*** Begin section ***

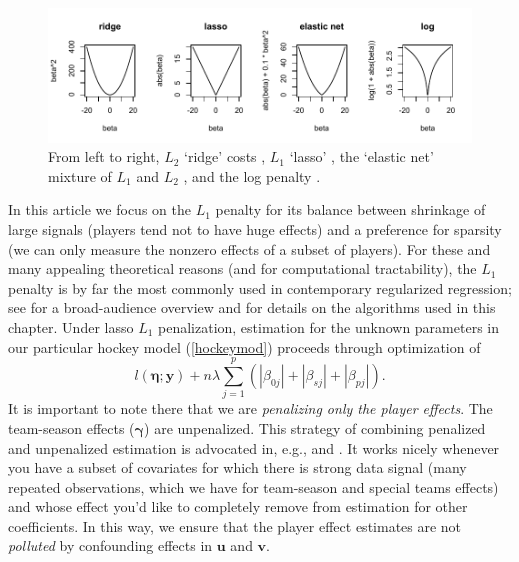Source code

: \begin{figure}[t]
\includegraphics[width=\textwidth]{figures/penalties}
\caption{\label{costs} 
From left to right, 
$L_2$ `ridge' costs \cite{hoerl_ridge_1970}, $L_1$ `lasso' \cite{tibshirani_regression_1996}, the `elastic net' mixture of $L_1$ and $L_2$ \cite{zou_regularization_2005}, and the log penalty \cite{candes_enhancing_2008}.
}
\end{figure}

In this article we focus on the $L_1$ penalty for its balance between
shrinkage of large signals (players tend not to have huge effects) and a
preference for sparsity (we can only measure the nonzero effects of a subset
of players).  For these and many appealing theoretical reasons (and for
computational tractability), the $L_1$ penalty is by far the most commonly
used in contemporary regularized regression; see
\cite{hastie:tibsh:fried:2001} for a broad-audience overview and
\cite{taddy_one-step_2015} for details on the algorithms used in this chapter.
Under lasso $L_1$ penalization, estimation for the unknown parameters in 
our particular hockey model (\ref{hockeymod}) proceeds through optimization of
\begin{equation} \label{pendev}
l\left(\boldsymbol{\eta}; \mathbf{y}\right) + n\lambda \sum_{j=1}^p\left(|\beta_{0j}| + |\beta_{sj}| + |\beta_{pj}|\right).
\end{equation}
It is important to note there that we are \textit{penalizing only the player
effects}.  The team-season effects ($\boldsymbol{\gamma}$) are unpenalized.
This strategy of combining penalized and unpenalized estimation is advocated
in, e.g.,
\cite{taddy_distributed_2015} and \cite{gentzkow_measuring_2015}.  It works
nicely whenever you have a subset of covariates for which there is strong data
signal (many repeated observations, which we have for team-season and special
teams effects) and whose effect you'd like to completely remove from
estimation for other coefficients.  In this way, we ensure that the player
effect estimates are not \textit{polluted} by confounding effects in
$\mathbf{u}$ and $\mathbf{v}$.  

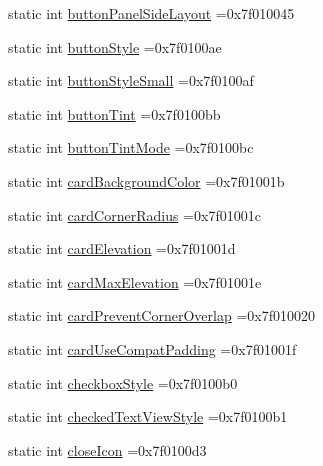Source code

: \begin{DoxyCompactItemize}
static int \hyperlink{classandroid_1_1support_1_1v7_1_1mediarouter_1_1R_1_1attr_a2be1cd23c0ba57efce6daa640927dc7b}{button\+Panel\+Side\+Layout} =0x7f010045
\item 
static int \hyperlink{classandroid_1_1support_1_1v7_1_1mediarouter_1_1R_1_1attr_a3104a420f7d9779d4be5ae4155378c1e}{button\+Style} =0x7f0100ae
\item 
static int \hyperlink{classandroid_1_1support_1_1v7_1_1mediarouter_1_1R_1_1attr_ae5673ab51625b9587786678823cd5110}{button\+Style\+Small} =0x7f0100af
\item 
static int \hyperlink{classandroid_1_1support_1_1v7_1_1mediarouter_1_1R_1_1attr_a7a0864e38dac2a7dab7d5eb405509714}{button\+Tint} =0x7f0100bb
\item 
static int \hyperlink{classandroid_1_1support_1_1v7_1_1mediarouter_1_1R_1_1attr_a329e426e78f4dea5ee1c3caca9bd8629}{button\+Tint\+Mode} =0x7f0100bc
\item 
static int \hyperlink{classandroid_1_1support_1_1v7_1_1mediarouter_1_1R_1_1attr_a03e2dd68efbbc61b11e0d2c98f2c95ab}{card\+Background\+Color} =0x7f01001b
\item 
static int \hyperlink{classandroid_1_1support_1_1v7_1_1mediarouter_1_1R_1_1attr_a3789fe824c1a499701cd9905dd1671de}{card\+Corner\+Radius} =0x7f01001c
\item 
static int \hyperlink{classandroid_1_1support_1_1v7_1_1mediarouter_1_1R_1_1attr_a4a3eb8639f587203282b0890b75e5057}{card\+Elevation} =0x7f01001d
\item 
static int \hyperlink{classandroid_1_1support_1_1v7_1_1mediarouter_1_1R_1_1attr_a261321b379e1a19092487ee349c07fe5}{card\+Max\+Elevation} =0x7f01001e
\item 
static int \hyperlink{classandroid_1_1support_1_1v7_1_1mediarouter_1_1R_1_1attr_a0cda2b5a90fa880c0f5aee355536576b}{card\+Prevent\+Corner\+Overlap} =0x7f010020
\item 
static int \hyperlink{classandroid_1_1support_1_1v7_1_1mediarouter_1_1R_1_1attr_ad80309d0db49d779271fad3c274a8e88}{card\+Use\+Compat\+Padding} =0x7f01001f
\item 
static int \hyperlink{classandroid_1_1support_1_1v7_1_1mediarouter_1_1R_1_1attr_ae70108ea769d69866d5beea190485fb3}{checkbox\+Style} =0x7f0100b0
\item 
static int \hyperlink{classandroid_1_1support_1_1v7_1_1mediarouter_1_1R_1_1attr_a81e21989621264b9fcc0a28388fa3fa2}{checked\+Text\+View\+Style} =0x7f0100b1
\item 
static int \hyperlink{classandroid_1_1support_1_1v7_1_1mediarouter_1_1R_1_1attr_a76b39c93a184c1a2483ee9999d1613db}{close\+Icon} =0x7f0100d3

\end{DoxyCompactItemize}
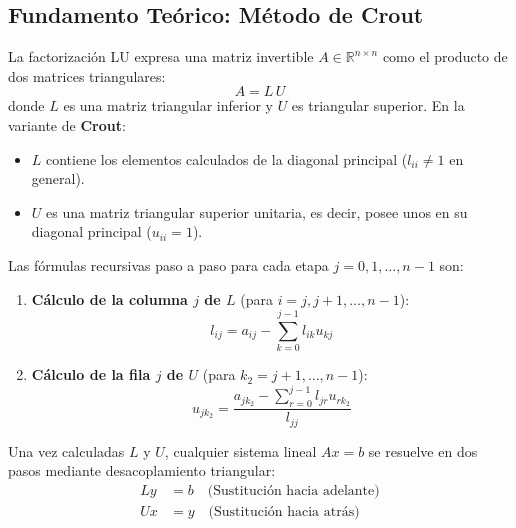 \documentclass[11pt,a4paper]{article}
\theoremstyle{definition}
\theoremstyle{remark}
\begin{document}
\subsection{Fundamento Teórico: Método de Crout}
La factorización LU expresa una matriz invertible $A \in \mathbb{R}^{n \times n}$ como el producto de dos matrices triangulares:
\begin{equation}
    A = L \, U
\end{equation}
donde $L$ es una matriz triangular inferior y $U$ es triangular superior. En la variante de \textbf{Crout}:
\begin{itemize}[leftmargin=*]
    \item $L$ contiene los elementos calculados de la diagonal principal ($l_{ii} \neq 1$ en general).
    \item $U$ es una matriz triangular superior unitaria, es decir, posee unos en su diagonal principal ($u_{ii} = 1$).
\end{itemize}

Las fórmulas recursivas paso a paso para cada etapa $j = 0, 1, \dots, n-1$ son:
\begin{enumerate}
    \item \textbf{Cálculo de la columna $j$ de $L$} (para $i = j, j+1, \dots, n-1$):
    \begin{equation}
        l_{ij} = a_{ij} - \sum_{k=0}^{j-1} l_{ik} u_{kj}
    \end{equation}
    \item \textbf{Cálculo de la fila $j$ de $U$} (para $k_2 = j+1, \dots, n-1$):
    \begin{equation}
        u_{j k_2} = \frac{a_{j k_2} - \sum_{r=0}^{j-1} l_{jr} u_{r k_2}}{l_{jj}}
    \end{equation}
\end{enumerate}

Una vez calculadas $L$ y $U$, cualquier sistema lineal $Ax = b$ se resuelve en dos pasos mediante desacoplamiento triangular:
\begin{align}
    L y &= b \quad \text{(Sustitución hacia adelante)} \\
    U x &= y \quad \text{(Sustitución hacia atrás)}
\end{align}
\end{document}

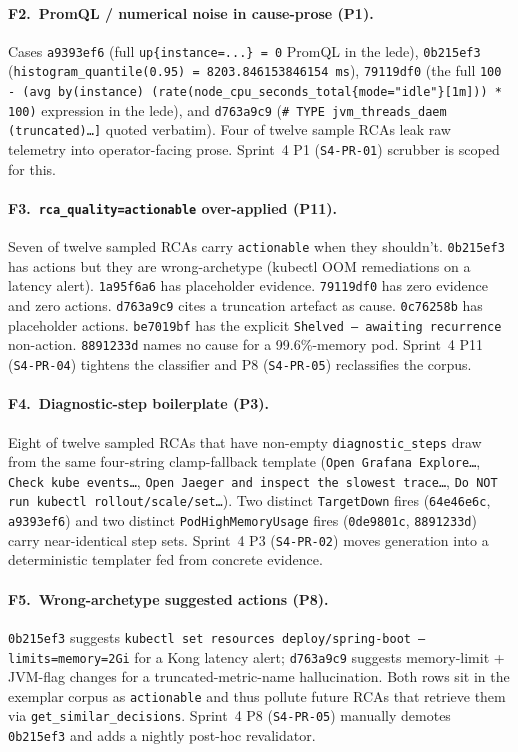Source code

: \documentclass[11pt,a4paper,oneside]{report}
\begin{document}
\paragraph{F2.~PromQL / numerical noise in cause-prose (P1).}
Cases \texttt{a9393ef6} (full \texttt{up\{instance=...\} = 0}
PromQL in the lede), \texttt{0b215ef3} (\texttt{histogram\_quantile(0.95)
= 8203.846153846154 ms}), \texttt{79119df0} (the full
\texttt{100 - (avg by(instance) (rate(node\_cpu\_seconds\_total\{mode="idle"\}[1m])) * 100)}
expression in the lede), and \texttt{d763a9c9} (\texttt{\# TYPE
jvm\_threads\_daem (truncated)\ldots]} quoted verbatim).  Four of
twelve sample RCAs leak raw telemetry into operator-facing prose.
Sprint~4 P1 (\texttt{S4-PR-01}) scrubber is scoped for this.

\paragraph{F3.~\texttt{rca\_quality=actionable} over-applied (P11).}
Seven of twelve sampled RCAs carry \texttt{actionable} when they
shouldn't.  \texttt{0b215ef3} has actions but they are
wrong-archetype (kubectl OOM remediations on a latency alert).
\texttt{1a95f6a6} has placeholder evidence.  \texttt{79119df0} has
zero evidence and zero actions.  \texttt{d763a9c9} cites a
truncation artefact as cause.  \texttt{0c76258b} has placeholder
actions.  \texttt{be7019bf} has the explicit
\texttt{Shelved --- awaiting recurrence} non-action.
\texttt{8891233d} names no cause for a 99.6\%-memory pod.  Sprint~4
P11 (\texttt{S4-PR-04}) tightens the classifier and P8
(\texttt{S4-PR-05}) reclassifies the corpus.

\paragraph{F4.~Diagnostic-step boilerplate (P3).}
Eight of twelve sampled RCAs that have non-empty
\texttt{diagnostic\_steps} draw from the same four-string
clamp-fallback template (\texttt{Open Grafana Explore\ldots},
\texttt{Check kube events\ldots}, \texttt{Open Jaeger and inspect
the slowest trace\ldots}, \texttt{Do NOT run kubectl
rollout/scale/set\ldots}).  Two distinct \texttt{TargetDown} fires
(\texttt{64e46e6c}, \texttt{a9393ef6}) and two distinct
\texttt{PodHighMemoryUsage} fires (\texttt{0de9801c},
\texttt{8891233d}) carry near-identical step sets.  Sprint~4 P3
(\texttt{S4-PR-02}) moves generation into a deterministic
templater fed from concrete evidence.

\paragraph{F5.~Wrong-archetype suggested actions (P8).}
\texttt{0b215ef3} suggests \texttt{kubectl set resources
deploy/spring-boot --limits=memory=2Gi} for a Kong latency alert;
\texttt{d763a9c9} suggests memory-limit + JVM-flag changes for a
truncated-metric-name hallucination.  Both rows sit in the
exemplar corpus as \texttt{actionable} and thus pollute future
RCAs that retrieve them via \texttt{get\_similar\_decisions}.
Sprint~4 P8 (\texttt{S4-PR-05}) manually demotes
\texttt{0b215ef3} and adds a nightly post-hoc revalidator.
\end{document}
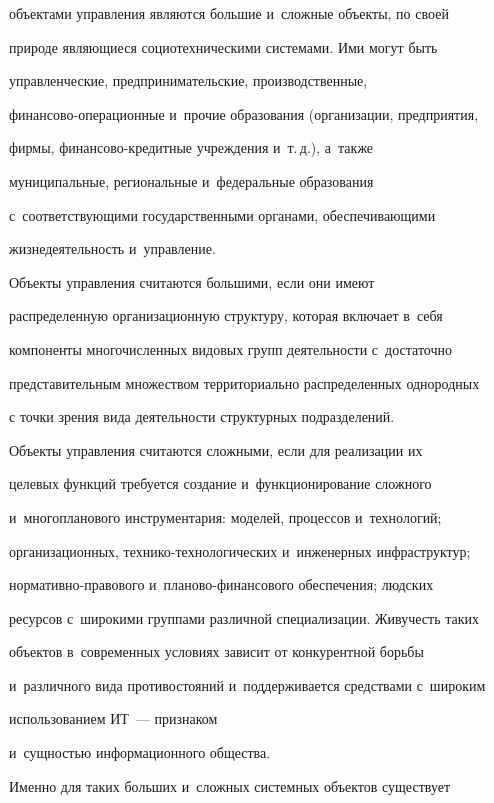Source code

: объектами управления являются большие и~сложные объекты, по своей 

природе являющиеся социотехническими сис\-те\-ма\-ми. Ими могут быть 

управленческие, предпринимательские, производственные,  

фи\-нан\-со\-во-опе\-ра\-ци\-он\-ные и~прочие образования (организации, предприятия, 

фирмы, фи\-нан\-со\-во-кре\-дит\-ные учреждения и~т.\,д.), а~так\-же 

муниципальные, региональные и~федеральные образования 

с~соответствующими государственными органами, обеспечивающими 

жизнедеятельность и~управление. 

    

    Объекты управления считаются большими, если они имеют 

распределенную организационную структуру, которая включает в~себя 

компоненты многочисленных видовых групп деятельности с~достаточно 

представительным множеством территориально распределенных однородных 

с точки зрения вида деятельности структурных подразделений. 

    

    Объекты управления считаются сложными, если для реализации их 

целевых функций требуется создание и~функционирование сложного 

и~многопланового инструментария: моделей, процессов и~технологий; 

организационных, тех\-ни\-ко-тех\-но\-ло\-ги\-че\-ских и~инженерных инфраструктур; 

нор\-ма\-тив\-но-пра\-во\-во\-го и~пла\-но\-во-фи\-нан\-со\-во\-го обеспечения; людских 

ресурсов с~широкими группами различной специализации. Живучесть таких 

объектов в~современных условиях зависит от конкурентной борьбы 

и~различного вида противостояний и~поддерживается средствами с~широким 

использованием ИТ~--- признаком 

и~сущностью информационного общества. 

    

    Именно для таких больших и~сложных сис\-тем\-ных объектов существует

*** End section ***

§ **What you have to do**:
Bring together all lines in the records where the word "fires" is found.

§ **Exercise output**:
rollout/scale/set\ldots}).  Two distinct \texttt{TargetDown} fires
\texttt{PodHighMemoryUsage} fires (\texttt{0de9801c},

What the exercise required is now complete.